The transfer must be to or “on behalf of” a spouse or former spouse. A transfer to a third party on behalf of a spouse qualifies for §1041 treatment if the transferee spouse requests or ratifies the transfer in writing. The writing must state that the parties intend §1041 to apply and the transferor must receive the document before filing his or her first tax return for the year of the transfer. Approved writings include (1) a divorce or separation instrument, (2) the transferee’s written request and (3) the transferee’s written consent or ratification which includes a reference that the transfer is intended to qualify for non-tax treatment under IRC §1041.  A transfer will be “on behalf of” the other party if it satisfies an obligation of the transferee spouse.  

Transfers More Than One Year After Judgment of Marital Termination. Transfers more than one year after termination of marital status will qualify for §1041 if they are “related to the cessation” of the marriage.  If the transfer occurs within six years after the date on which the judgment dissolving the marriage was entered, the transfer is presumed to be “related to the cessation of the marriage”. If the transfer is more than six years after the termination of the marriage, it is presumed not to be related to the cessation of the marriage.

If you are concerned about timing problems you can solve them by creating a specific reference in your marital settlement agreement where you cite IRC §1041.  The six-year presumption of “related to the cessation of the marriage” is different from a “transfer within one year of the marriage termination” which is mandatory and not a presumption.  A transfer within the first year will be subject to §1041 rules no matter what business or other reasons are present.

The six-year presumption is rebuttable. For example, if there is a transfer three years after the marriage ends but it can be established that it was required for business reasons, the transfer may not be considered as one related to the cessation of the marriage.

After six years from the date of dissolution, the presumption that it is not related to the cessation of marriage may also be rebutted if it can be proven that it was to affect the division of marital property. While most transfers occur within 6 years, it is possible that the transfer may take longer due to extended litigation or delayed sale of property if there are minor children.

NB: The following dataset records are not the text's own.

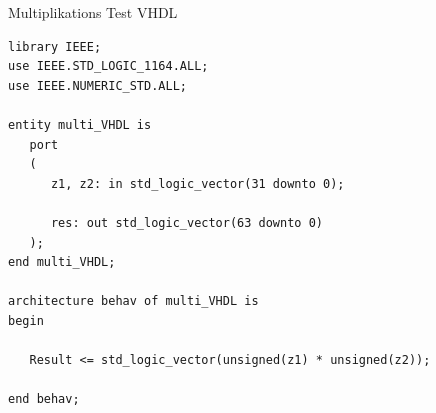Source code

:Multiplikations Test VHDL
\begin{verbatim}
library IEEE;
use IEEE.STD_LOGIC_1164.ALL;
use IEEE.NUMERIC_STD.ALL;

entity multi_VHDL is
   port
   (
      z1, z2: in std_logic_vector(31 downto 0);

      res: out std_logic_vector(63 downto 0)
   );
end multi_VHDL;

architecture behav of multi_VHDL is
begin

   Result <= std_logic_vector(unsigned(z1) * unsigned(z2));

end behav;
\end{verbatim}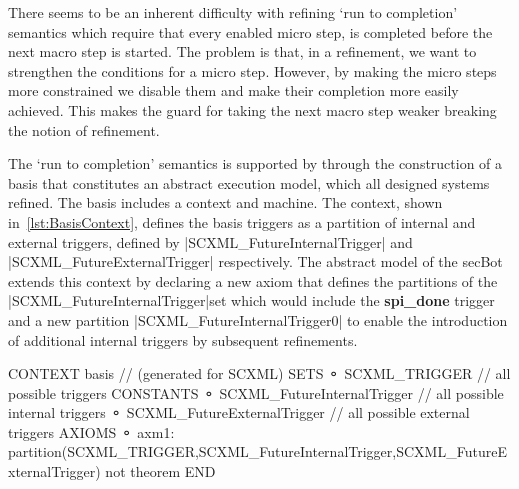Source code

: There seems to be an inherent difficulty with refining `run to completion' semantics which require that every enabled micro step, is completed before the next macro step is started. The problem is that, in a refinement, we want to strengthen the conditions for a micro step. However, by making the micro steps more constrained we disable them and make their completion more easily achieved. This makes the guard for taking the next macro step weaker breaking the notion of refinement.




The `run to completion' semantics is supported by \EventB through the construction of a basis that constitutes an 
abstract execution model, which all designed systems refined. The basis includes a \EventB context and machine. 
The context, shown in~\ref{lst:BasisContext}, defines the basis triggers as a partition of internal and external triggers, defined by |SCXML_FutureInternalTrigger| and |SCXML_FutureExternalTrigger| respectively. The abstract model of the secBot extends this context by declaring a new axiom that defines the partitions of the |SCXML_FutureInternalTrigger|set which would include the \textbf{spi\_done} trigger and a new partition |SCXML_FutureInternalTrigger0| to enable the introduction of additional internal triggers by subsequent refinements. 

\begin{EventBcode} 
	CONTEXT
		basis 	// (generated for SCXML)
	SETS
	⚬	SCXML_TRIGGER	 // all possible triggers
	CONSTANTS
	⚬	SCXML_FutureInternalTrigger	 // all possible internal triggers
	⚬	SCXML_FutureExternalTrigger	 // all possible external triggers
	AXIOMS
	⚬	axm1:	partition(SCXML_TRIGGER,SCXML_FutureInternalTrigger,SCXML_FutureExternalTrigger) not theorem 
	END
\end{EventBcode}

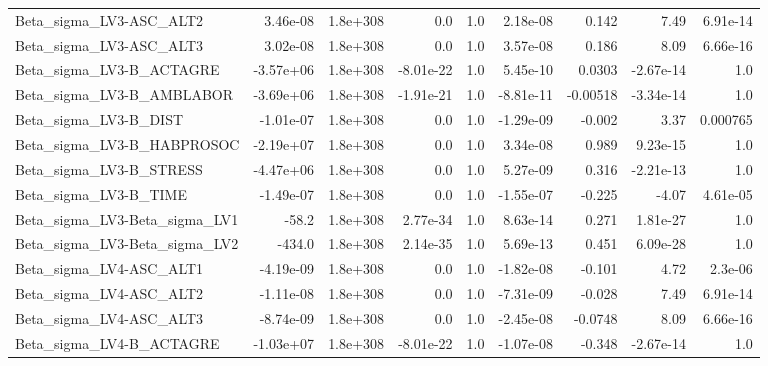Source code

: \begin{tabular}{lrrrrrrrr}
Beta\_sigma\_LV3-ASC\_ALT2       &    3.46e-08 &     1.8e+308 &       0.0 &      1.0 &   2.18e-08 &       0.142 &         7.49 &      6.91e-14 \\
Beta\_sigma\_LV3-ASC\_ALT3       &    3.02e-08 &     1.8e+308 &       0.0 &      1.0 &   3.57e-08 &       0.186 &         8.09 &      6.66e-16 \\
Beta\_sigma\_LV3-B\_ACTAGRE      &   -3.57e+06 &     1.8e+308 & -8.01e-22 &      1.0 &   5.45e-10 &      0.0303 &    -2.67e-14 &           1.0 \\
Beta\_sigma\_LV3-B\_AMBLABOR     &   -3.69e+06 &     1.8e+308 & -1.91e-21 &      1.0 &  -8.81e-11 &    -0.00518 &    -3.34e-14 &           1.0 \\
Beta\_sigma\_LV3-B\_DIST         &   -1.01e-07 &     1.8e+308 &       0.0 &      1.0 &  -1.29e-09 &      -0.002 &         3.37 &      0.000765 \\
Beta\_sigma\_LV3-B\_HABPROSOC    &   -2.19e+07 &     1.8e+308 &       0.0 &      1.0 &   3.34e-08 &       0.989 &     9.23e-15 &           1.0 \\
Beta\_sigma\_LV3-B\_STRESS       &   -4.47e+06 &     1.8e+308 &       0.0 &      1.0 &   5.27e-09 &       0.316 &    -2.21e-13 &           1.0 \\
Beta\_sigma\_LV3-B\_TIME         &   -1.49e-07 &     1.8e+308 &       0.0 &      1.0 &  -1.55e-07 &      -0.225 &        -4.07 &      4.61e-05 \\
Beta\_sigma\_LV3-Beta\_sigma\_LV1 &       -58.2 &     1.8e+308 &  2.77e-34 &      1.0 &   8.63e-14 &       0.271 &     1.81e-27 &           1.0 \\
Beta\_sigma\_LV3-Beta\_sigma\_LV2 &      -434.0 &     1.8e+308 &  2.14e-35 &      1.0 &   5.69e-13 &       0.451 &     6.09e-28 &           1.0 \\
Beta\_sigma\_LV4-ASC\_ALT1       &   -4.19e-09 &     1.8e+308 &       0.0 &      1.0 &  -1.82e-08 &      -0.101 &         4.72 &       2.3e-06 \\
Beta\_sigma\_LV4-ASC\_ALT2       &   -1.11e-08 &     1.8e+308 &       0.0 &      1.0 &  -7.31e-09 &      -0.028 &         7.49 &      6.91e-14 \\
Beta\_sigma\_LV4-ASC\_ALT3       &   -8.74e-09 &     1.8e+308 &       0.0 &      1.0 &  -2.45e-08 &     -0.0748 &         8.09 &      6.66e-16 \\
Beta\_sigma\_LV4-B\_ACTAGRE      &   -1.03e+07 &     1.8e+308 & -8.01e-22 &      1.0 &  -1.07e-08 &      -0.348 &    -2.67e-14 &           1.0 \\

\end{tabular}
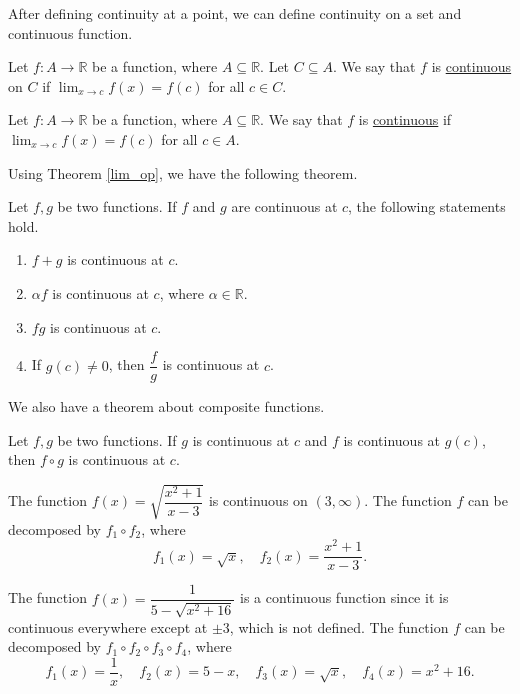 \documentclass[11pt]{book}
\theoremstyle{break}
\theoremstyle{no_label}
\newcommand{\bbR}{\mathbb{R}}
\numberwithin{equation}{section}
\begin{document}
After defining continuity at a point, we can define continuity on a set and continuous function.

\begin{definition}[Continuous]
    Let $f:A\to\bbR$ be a function, where $A\subseteq\bbR$. Let $C\subseteq A$. We say that $f$ is \underline{continuous} on $C$ if $\displaystyle\lim_{x\to c}f(x)=f(c)$ for all $c\in C$.
\end{definition}

\begin{definition}[Continuous]
    Let $f:A\to\bbR$ be a function, where $A\subseteq\bbR$. We say that $f$ is \underline{continuous} if $\displaystyle\lim_{x\to c}f(x)=f(c)$ for all $c\in A$.
\end{definition}

Using Theorem \ref{lim_op}, we have the following theorem.

\begin{theorem}
    Let $f, g$ be two functions. If $f$ and $g$ are continuous at $c$, the following statements hold.
    \begin{enumerate}
        \item $f+g$ is continuous at $c$.
        \item $\alpha f$ is continuous at $c$, where $\alpha\in\bbR$.
        \item $fg$ is continuous at $c$.
        \item If $g(c)\ne0$, then $\dfrac{f}{g}$ is continuous at $c$.
    \end{enumerate}
\end{theorem}

We also have a theorem about composite functions.

\begin{theorem}
    Let $f, g$ be two functions. If $g$ is continuous at $c$ and $f$ is continuous at $g(c)$, then $f\circ g$ is continuous at $c$.
\end{theorem}

\begin{example} 
    The function $f(x)=\sqrt{\dfrac{x^2+1}{x-3}}$ is continuous on $(3, \infty)$. The function $f$ can be decomposed by $f_1\circ f_2$, where \begin{equation*}
        f_1(x)=\sqrt{x},\quad f_2(x)=\dfrac{x^2+1}{x-3}.
    \end{equation*}
\end{example}

\begin{example} 
    The function $f(x)=\dfrac{1}{5-\sqrt{x^2+16}}$ is a continuous function since it is continuous everywhere except at $\pm3$, which is not defined. The function $f$ can be decomposed by $f_1\circ f_2\circ f_3\circ f_4$, where \begin{equation*}
        f_1(x)=\dfrac{1}{x}, \quad f_2(x)=5-x, \quad f_3(x)=\sqrt{x}, \quad f_4(x)=x^2+16.
    \end{equation*}
\end{example}
\end{document}

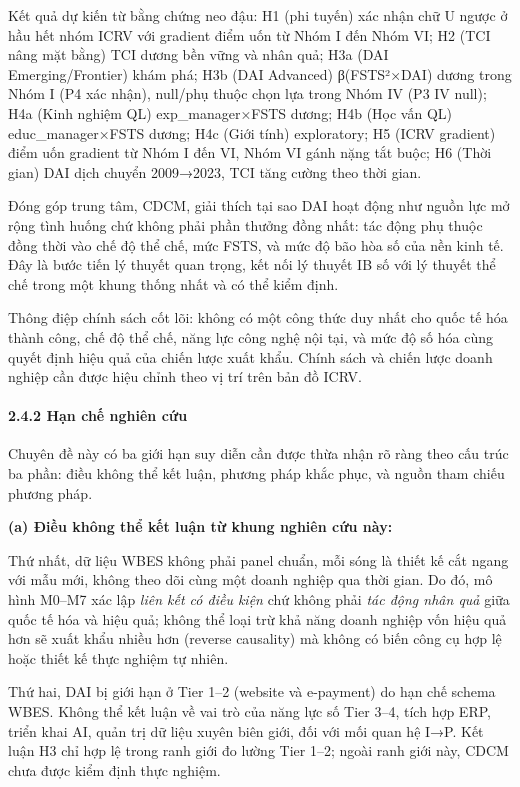 \documentclass[12pt,a4paper]{article}
\begin{document}
Kết quả dự kiến từ bằng chứng neo đậu: H1 (phi tuyến) xác nhận chữ U
ngược ở hầu hết nhóm ICRV với gradient điểm uốn từ Nhóm I đến Nhóm VI;
H2 (TCI nâng mặt bằng) TCI dương bền vững và nhân quả; H3a (DAI
Emerging/Frontier) khám phá; H3b (DAI Advanced) β(FSTS²×DAI) dương trong
Nhóm I (P4 xác nhận), null/phụ thuộc chọn lựa trong Nhóm IV (P3 IV
null); H4a (Kinh nghiệm QL) exp\_manager×FSTS dương; H4b (Học vấn QL)
educ\_manager×FSTS dương; H4c (Giới tính) exploratory; H5 (ICRV
gradient) điểm uốn gradient từ Nhóm I đến VI, Nhóm VI gánh nặng tắt
buộc; H6 (Thời gian) DAI dịch chuyển 2009→2023, TCI tăng cường theo thời
gian.

Đóng góp trung tâm, CDCM, giải thích tại sao DAI hoạt động như nguồn lực
mở rộng tình huống chứ không phải phần thưởng đồng nhất: tác động phụ
thuộc đồng thời vào chế độ thể chế, mức FSTS, và mức độ bão hòa số của
nền kinh tế. Đây là bước tiến lý thuyết quan trọng, kết nối lý thuyết IB
số với lý thuyết thể chế trong một khung thống nhất và có thể kiểm định.

Thông điệp chính sách cốt lõi: không có một công thức duy nhất cho quốc
tế hóa thành công, chế độ thể chế, năng lực công nghệ nội tại, và mức độ
số hóa cùng quyết định hiệu quả của chiến lược xuất khẩu. Chính sách và
chiến lược doanh nghiệp cần được hiệu chỉnh theo vị trí trên bản đồ
ICRV.

\hypertarget{242-hux1ea1n-chux1ebf-nghiuxean-cux1ee9u}{%
\paragraph{2.4.2 Hạn chế nghiên
cứu}\label{242-hux1ea1n-chux1ebf-nghiuxean-cux1ee9u}}

Chuyên đề này có ba giới hạn suy diễn cần được thừa nhận rõ ràng theo
cấu trúc ba phần: điều không thể kết luận, phương pháp khắc phục, và
nguồn tham chiếu phương pháp.

\textbf{(a) Điều không thể kết luận từ khung nghiên cứu này:}

Thứ nhất, dữ liệu WBES không phải panel chuẩn, mỗi sóng là thiết kế cắt
ngang với mẫu mới, không theo dõi cùng một doanh nghiệp qua thời gian.
Do đó, mô hình M0--M7 xác lập \emph{liên kết có điều kiện} chứ không
phải \emph{tác động nhân quả} giữa quốc tế hóa và hiệu quả; không thể
loại trừ khả năng doanh nghiệp vốn hiệu quả hơn sẽ xuất khẩu nhiều hơn
(reverse causality) mà không có biến công cụ hợp lệ hoặc thiết kế thực
nghiệm tự nhiên.

Thứ hai, DAI bị giới hạn ở Tier 1--2 (website và e-payment) do hạn chế
schema WBES. Không thể kết luận về vai trò của năng lực số Tier 3--4,
tích hợp ERP, triển khai AI, quản trị dữ liệu xuyên biên giới, đối với
mối quan hệ I→P. Kết luận H3 chỉ hợp lệ trong ranh giới đo lường Tier
1--2; ngoài ranh giới này, CDCM chưa được kiểm định thực nghiệm.
\end{document}

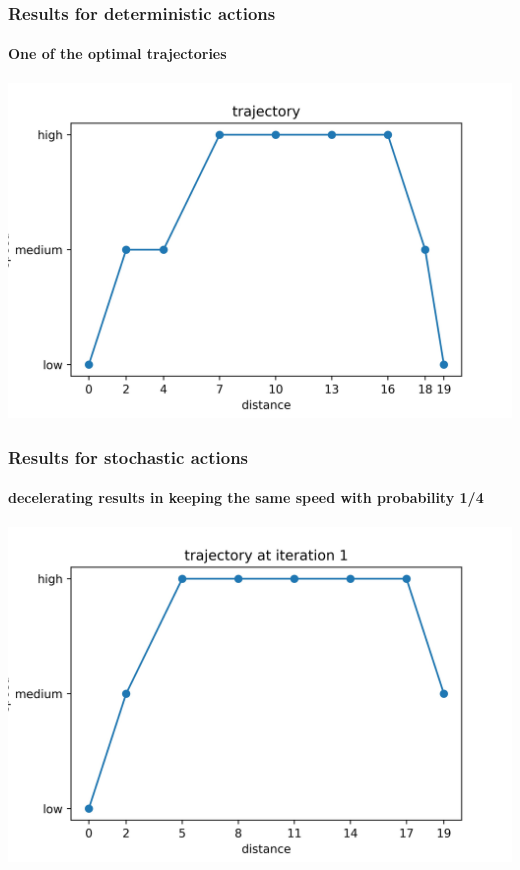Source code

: \documentclass[dvipsnames,svgnames]{beamer}
\begin{document}
\begin{frame}
\frametitle{Results for deterministic actions}
\framesubtitle{One of the optimal trajectories}
\centering
\includegraphics[scale=0.5]{img/trajectory.jpg}
\end{frame}

\begin{frame}
\frametitle{Results for stochastic actions}
\framesubtitle{decelerating  results in keeping the same speed with probability 1/4}
\centering
\includegraphics[scale=0.5]{img/trajectory1.jpg}
\end{frame}
\end{document}
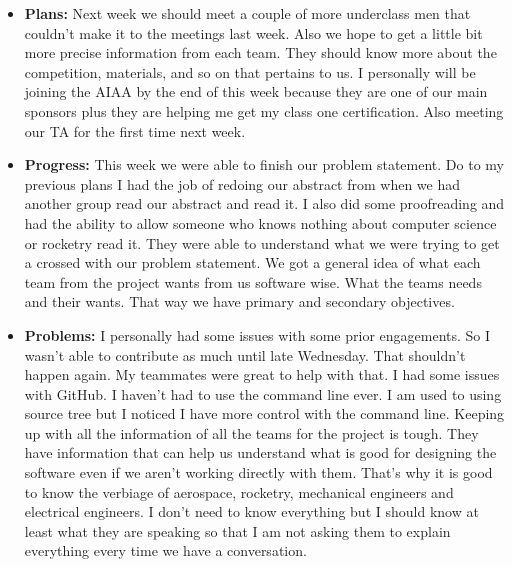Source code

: \documentclass[10pt,draftclsnofoot,onecolumn]{IEEEtran}
\begin{document}
\begin{itemize}
	\item \textbf{Plans: }Next week we should meet a couple of more underclass men that couldn't make it to the meetings last week. Also we hope to get a little bit more precise information from each team. They should know more about the competition, materials, and so on that pertains to us. I personally will be joining the AIAA by the end of this week because they are one of our main sponsors plus they are helping me get my class one certification. Also meeting our TA for the first time next week.
	\item \textbf{Progress: }This week we were able to finish our problem statement. Do to my previous plans I had the job of redoing our abstract from when we had another group read our abstract and read it. I also did some proofreading and had the ability to allow someone who knows nothing about computer science or rocketry read it. They were able to understand what we were trying to get a crossed with our problem statement. We got a general idea of what each team from the project wants from us software wise. What the teams needs and their wants. That way we have primary and secondary objectives.
	\item \textbf{Problems: }I personally had some issues with some prior engagements. So I wasn't able to contribute as much until late Wednesday. That shouldn't happen again. My teammates were great to help with that. I had some issues with GitHub. I haven't had to use the command line ever. I am used to using source tree but I noticed I have more control with the command line. Keeping up with all the information of all the teams for the project is tough. They have information that can help us understand what is good for designing the software even if we aren't working directly with them. That's why it is good to know the verbiage of aerospace, rocketry, mechanical engineers and electrical engineers. I don't need to know everything but I should know at least what they are speaking so that I am not asking them to explain everything every time we have a conversation.
\end{itemize}
\end{document}
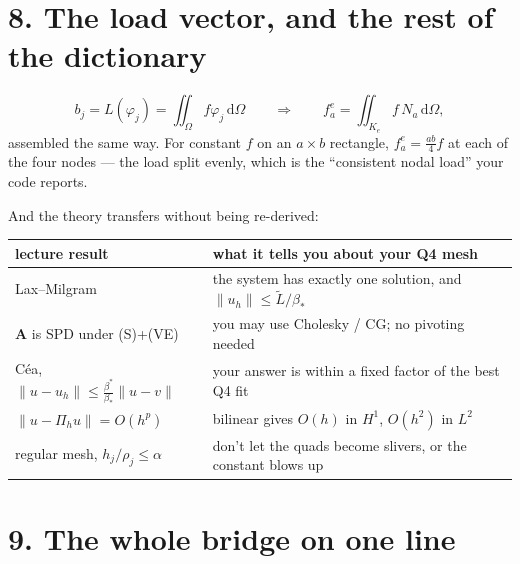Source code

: \documentclass[11pt]{article}
\newcommand{\dOm}{\,\mathrm{d}\Omega}
\newcommand{\norm}[1]{\lVert #1\rVert}
\begin{document}
\section*{8. The load vector, and the rest of the dictionary}

\begin{equation}\label{eq:f}
  b_{j}=L(\varphi_{j})=\iint_{\Omega}f\varphi_{j}\dOm
  \qquad\Longrightarrow\qquad
  f^{e}_{a}=\iint_{K_{e}}f\,N_{a}\dOm ,
\end{equation}
assembled the same way. For constant $f$ on an $a\times b$ rectangle,
$f^{e}_{a}=\tfrac{ab}{4}f$ at each of the four nodes --- the load split evenly,
which is the ``consistent nodal load'' your code reports.

\medskip
And the theory transfers without being re-derived:

\begin{center}\small
\renewcommand{\arraystretch}{1.3}
\begin{tabular}{@{}ll@{}}
\toprule
lecture result & what it tells you about your Q4 mesh\\
\midrule
Lax--Milgram & the system has exactly one solution, and $\norm{u_{h}}\le\widetilde{L}/\beta_{*}$\\
$\bm{A}$ is SPD under (S)+(VE) & you may use Cholesky / CG; no pivoting needed\\
C\'ea, $\norm{u-u_{h}}\le\tfrac{\beta^{*}}{\beta_{*}}\norm{u-v}$ & your answer is within a fixed factor of the best Q4 fit\\
$\norm{u-\Pi_{h}u}=O(h^{p})$ & bilinear gives $O(h)$ in $H^{1}$, $O(h^{2})$ in $L^{2}$\\
regular mesh, $h_{j}/\rho_{j}\le\alpha$ & don't let the quads become slivers, or the constant blows up\\
\bottomrule
\end{tabular}
\label{tab:transfer}
\end{center}

\section*{9. The whole bridge on one line}
\end{document}
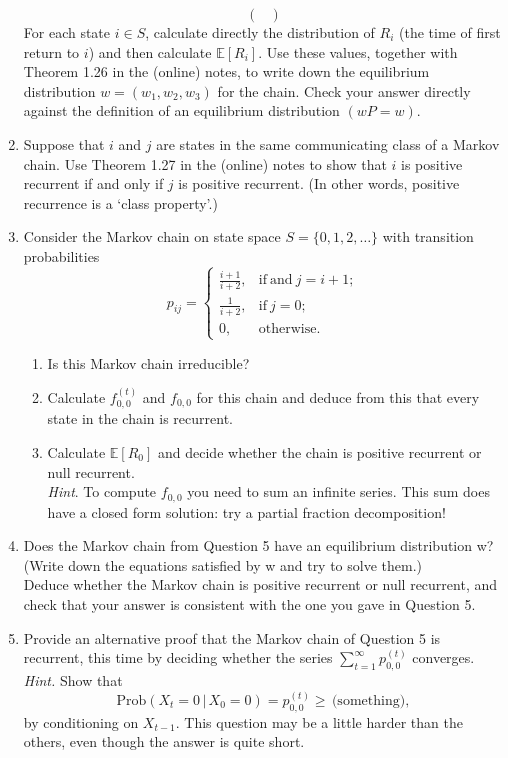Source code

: \documentclass[11pt,a4paper]{article}
\begin{document}
\begin{enumerate}
$$\begin{pmatrix}
      \end{pmatrix}
      $$
      For each state $i \in S$, calculate directly the distribution of $R_i$ (the time of first return to $i$) and then calculate $\mathbb{E}[R_i]$. Use these values, together with Theorem 1.26 in the (online) notes, to write down the equilibrium distribution $w = (w_1, w_2, w_3)$ for the chain. Check your answer directly against the definition of an equilibrium distribution $(wP = w)$.
      \item Suppose that $i$ and $j$ are states in the same communicating class of a Markov chain. Use Theorem 1.27 in the (online) notes to show that $i$ is positive recurrent if and only if $j$ is positive recurrent. (In other words, positive recurrence is a ‘class property’.)
      \item Consider the Markov chain on state space $S = \{0, 1, 2, \ldots\}$ with transition probabilities
      $$
      p_{ij}
      =
      \begin{cases}
        \frac{i+1}{i+2}, & \text{if}\ \text{and}\ j =i + 1;\\
        \frac{1}{i+2}, & \text{if}\ j = 0;\\
        0, & \text{otherwise}.
      \end{cases}
      $$
      \begin{enumerate}
        \item Is this Markov chain irreducible?
        \item  Calculate $f^{(t)}_{0,0}$ and $f_{0,0}$ for this chain and deduce from this that every state in the chain is recurrent.
        \item Calculate $\mathbb{E}[R_0]$ and decide whether the chain is positive recurrent or null recurrent.\\
        \textit{Hint}. To compute $f_{0,0}$ you need to sum an infinite series. This sum does have a closed form solution: try a partial fraction decomposition!
      \end{enumerate}
      \item Does the Markov chain from Question 5 have an equilibrium distribution w? (Write down the equations satisfied by w and try to solve them.)\\
      Deduce whether the Markov chain is positive recurrent or null recurrent, and check that your answer is consistent with the one you gave in Question 5.
      \item Provide an alternative proof that the Markov chain of Question 5 is recurrent,
      this time by deciding whether the series $\sum_{t=1}^\infty p_{0,0}^{(t)}$ converges.\\
      \textit{Hint.} Show that
      $$\text{Prob}(X_t = 0 \, |\,  X_0 = 0) = p^{(t)}_{0,0} \geq \, \text{(something)},$$
      by conditioning on $X_{t−1}$. This question may be a little harder than the others, even though the answer is quite short.

    \end{enumerate}
\end{document}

The information set forth in this Question and Answer is not intended or written to be used, and it cannot be used, by any taxpayer for the purpose of avoiding United States federal tax penalties that may be imposed on the taxpayer.  The information was written to support the promotion or marketing of the matters addressed in this Question and Answer.  All taxpayers should seek advice based upon the taxpayer’s particular circumstances from an independent tax advisor.  The foregoing language is intended to satisfy the requirements under the regulations in Section 10.35 of Circular 230.